This writing appeared recently in the 10th anniversary issue of Holy Titclamps.
One weekend about a year ago I flew to San Francisco to see a dearly beloved friend. He was sick; you could hear it in his voice as he related the misery of chemotherapy or the ravages of the cancer itself or just the various inconveniences of having AIDS in the late 90s. Maybe it was just fear and worry: mortality, the hospital bills, health insurance, rent or being on probation for growing medicinal marijuana. But others who had recently seen him had made the dire observation: " He looks bad ".
Calls to other friends for solace and encouragement turned into hasty plans. Suddenly joining me on the trip would be four of our old friends from - damn, is it ten years already? - the far less complicated days when we were just trying to save the world.
It's a great impromptu reunion. Six more friends - hearing about it - drop everything and drive in from scattered locations in Northern California and Southern Oregon. When I hug the object of our journeys, he feels frail, but a feeling of life like the spring air outside pulses within him. Apprehensive, I wonder if I am just feeling the life running out of him.

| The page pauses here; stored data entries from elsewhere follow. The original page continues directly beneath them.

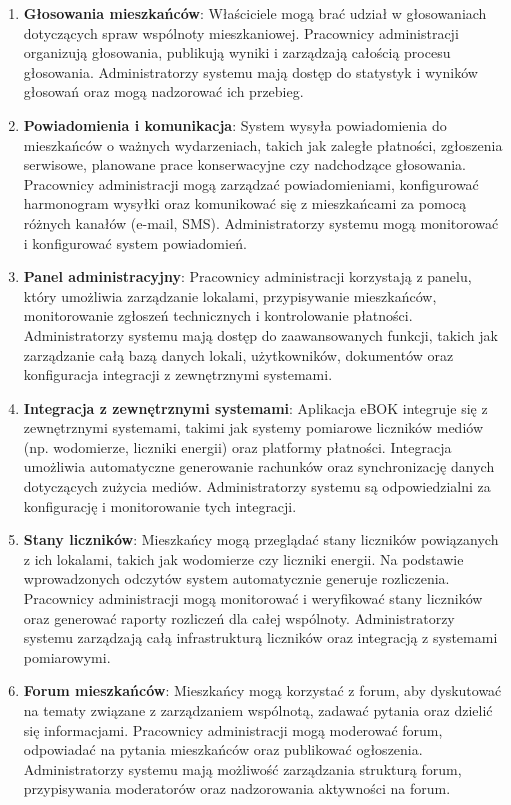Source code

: \begin{enumerate}[label=\arabic*.]
	\item \textbf{Głosowania mieszkańców}: Właściciele mogą brać udział w głosowaniach dotyczących spraw wspólnoty mieszkaniowej. Pracownicy administracji organizują głosowania, publikują wyniki i zarządzają całością procesu głosowania. Administratorzy systemu mają dostęp do statystyk i wyników głosowań oraz mogą nadzorować ich przebieg.
	
	\item \textbf{Powiadomienia i komunikacja}: System wysyła powiadomienia do mieszkańców o ważnych wydarzeniach, takich jak zaległe płatności, zgłoszenia serwisowe, planowane prace konserwacyjne czy nadchodzące głosowania. Pracownicy administracji mogą zarządzać powiadomieniami, konfigurować harmonogram wysyłki oraz komunikować się z mieszkańcami za pomocą różnych kanałów (e-mail, SMS). Administratorzy systemu mogą monitorować i konfigurować system powiadomień.
	
	\item \textbf{Panel administracyjny}: Pracownicy administracji korzystają z panelu, który umożliwia zarządzanie lokalami, przypisywanie mieszkańców, monitorowanie zgłoszeń technicznych i kontrolowanie płatności. Administratorzy systemu mają dostęp do zaawansowanych funkcji, takich jak zarządzanie całą bazą danych lokali, użytkowników, dokumentów oraz konfiguracja integracji z zewnętrznymi systemami.
	
	\item \textbf{Integracja z zewnętrznymi systemami}: Aplikacja eBOK integruje się z zewnętrznymi systemami, takimi jak systemy pomiarowe liczników mediów (np. wodomierze, liczniki energii) oraz platformy płatności. Integracja umożliwia automatyczne generowanie rachunków oraz synchronizację danych dotyczących zużycia mediów. Administratorzy systemu są odpowiedzialni za konfigurację i monitorowanie tych integracji.
	
	\item \textbf{Stany liczników}: Mieszkańcy mogą przeglądać stany liczników powiązanych z ich lokalami, takich jak wodomierze czy liczniki energii. Na podstawie wprowadzonych odczytów system automatycznie generuje rozliczenia. Pracownicy administracji mogą monitorować i weryfikować stany liczników oraz generować raporty rozliczeń dla całej wspólnoty. Administratorzy systemu zarządzają całą infrastrukturą liczników oraz integracją z systemami pomiarowymi.
	
	\item \textbf{Forum mieszkańców}: Mieszkańcy mogą korzystać z forum, aby dyskutować na tematy związane z zarządzaniem wspólnotą, zadawać pytania oraz dzielić się informacjami. Pracownicy administracji mogą moderować forum, odpowiadać na pytania mieszkańców oraz publikować ogłoszenia. Administratorzy systemu mają możliwość zarządzania strukturą forum, przypisywania moderatorów oraz nadzorowania aktywności na forum.
	
\end{enumerate}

We spend a lot of time in the yard of the house. It is large for a city yard and our dear friend - who has over and again, shown us how to scratch and stroke the earth and reap and share the gifts of soil and sun and water from the gardens he has grown - has already made half of it look like a piece of paradise, a nurtured and nurturing oasis. The remaining yard is covered in a thick oppressive carpet of ivy, other invasive and undesirable plants grab hold where they can.
We gather in small groups, laughing, joking, and reminiscing. We are a fortunate group as our dreams and ideals have awarded us dedication and integrity. Far from where we were when we were together, our very diversity and distance unite us now. As we talk, our hands move, we pull weeds, we pull ivy.
Occasionally, a suggestion, a comment or simply silent cooperation brings a group to a larger project. Before the day is done, the hidden bones of the yard emerge, handbuilt terraces, paths and disused sprinkler heads show that this was once someone else's carefully tended garden.
The next day we are energized, we dig and plant and move rocks and soil. We work together in a way we never did in the old days when we were trying to save the world. We are planless and leaderless, yet the work progresses faster than any landscaping project I have ever seen. At the end the yard is rich with beauty and potential. We linger there until we must return to our separate realities. We part with hugs of strength and smiles of promise.
Today that garden is more beautiful than ever. And my cherished friend is still creating wonderful gardens.
Tom Scut lives and gardens in Portland, Oregon.